### Your goal
Look through the entries for the string "channel", and copy each line that holds it.

Content starts

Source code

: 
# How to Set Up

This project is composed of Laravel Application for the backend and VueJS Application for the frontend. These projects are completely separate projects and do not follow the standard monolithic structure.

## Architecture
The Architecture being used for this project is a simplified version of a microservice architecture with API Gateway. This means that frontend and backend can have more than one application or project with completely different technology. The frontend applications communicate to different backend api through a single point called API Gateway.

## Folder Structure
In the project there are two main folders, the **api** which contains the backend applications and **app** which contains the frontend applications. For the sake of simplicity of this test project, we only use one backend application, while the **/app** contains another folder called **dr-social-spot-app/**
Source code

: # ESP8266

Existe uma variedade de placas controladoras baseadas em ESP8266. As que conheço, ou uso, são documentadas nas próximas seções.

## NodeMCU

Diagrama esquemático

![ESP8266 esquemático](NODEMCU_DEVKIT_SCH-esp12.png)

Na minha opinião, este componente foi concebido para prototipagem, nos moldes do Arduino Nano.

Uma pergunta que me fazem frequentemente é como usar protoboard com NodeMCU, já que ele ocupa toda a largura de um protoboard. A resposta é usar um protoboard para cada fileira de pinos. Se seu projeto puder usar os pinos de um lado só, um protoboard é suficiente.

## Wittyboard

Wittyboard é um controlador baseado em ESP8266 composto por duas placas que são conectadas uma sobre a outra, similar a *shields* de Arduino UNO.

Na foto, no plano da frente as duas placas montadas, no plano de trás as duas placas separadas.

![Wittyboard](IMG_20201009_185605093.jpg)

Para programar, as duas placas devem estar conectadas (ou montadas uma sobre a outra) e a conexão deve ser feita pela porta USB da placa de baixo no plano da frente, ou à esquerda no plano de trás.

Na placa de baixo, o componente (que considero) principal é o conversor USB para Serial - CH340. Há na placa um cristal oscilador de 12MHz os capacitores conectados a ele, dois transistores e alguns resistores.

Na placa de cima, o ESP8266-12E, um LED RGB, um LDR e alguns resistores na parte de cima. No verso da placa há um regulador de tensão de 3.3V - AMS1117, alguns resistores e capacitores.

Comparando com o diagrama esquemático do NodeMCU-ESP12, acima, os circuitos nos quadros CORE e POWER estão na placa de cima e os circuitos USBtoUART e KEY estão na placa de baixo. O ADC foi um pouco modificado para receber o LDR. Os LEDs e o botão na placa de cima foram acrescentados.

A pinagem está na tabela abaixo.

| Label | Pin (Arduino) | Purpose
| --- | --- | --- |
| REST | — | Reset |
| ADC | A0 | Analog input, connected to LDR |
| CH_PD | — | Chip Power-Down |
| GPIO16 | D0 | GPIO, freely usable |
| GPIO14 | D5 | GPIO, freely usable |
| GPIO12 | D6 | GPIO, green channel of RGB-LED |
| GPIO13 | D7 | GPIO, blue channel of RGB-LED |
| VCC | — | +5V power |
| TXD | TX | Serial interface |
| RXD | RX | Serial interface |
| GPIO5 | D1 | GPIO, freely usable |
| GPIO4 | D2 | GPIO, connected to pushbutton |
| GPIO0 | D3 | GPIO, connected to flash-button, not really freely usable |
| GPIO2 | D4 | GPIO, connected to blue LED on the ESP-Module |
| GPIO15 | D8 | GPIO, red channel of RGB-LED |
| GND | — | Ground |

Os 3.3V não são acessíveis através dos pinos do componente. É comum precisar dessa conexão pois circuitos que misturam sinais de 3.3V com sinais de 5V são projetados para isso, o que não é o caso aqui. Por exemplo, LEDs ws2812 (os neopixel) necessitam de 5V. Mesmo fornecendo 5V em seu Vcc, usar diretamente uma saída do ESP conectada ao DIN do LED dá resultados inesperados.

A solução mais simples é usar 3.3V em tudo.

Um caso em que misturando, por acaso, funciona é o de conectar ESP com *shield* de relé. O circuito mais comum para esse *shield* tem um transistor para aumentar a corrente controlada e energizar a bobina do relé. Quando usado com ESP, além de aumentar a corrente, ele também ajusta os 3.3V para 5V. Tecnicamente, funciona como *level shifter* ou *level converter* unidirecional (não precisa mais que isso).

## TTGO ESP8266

Content ends

### Task result
| GPIO12 | D6 | GPIO, green channel of RGB-LED |
| GPIO13 | D7 | GPIO, blue channel of RGB-LED |
| GPIO15 | D8 | GPIO, red channel of RGB-LED |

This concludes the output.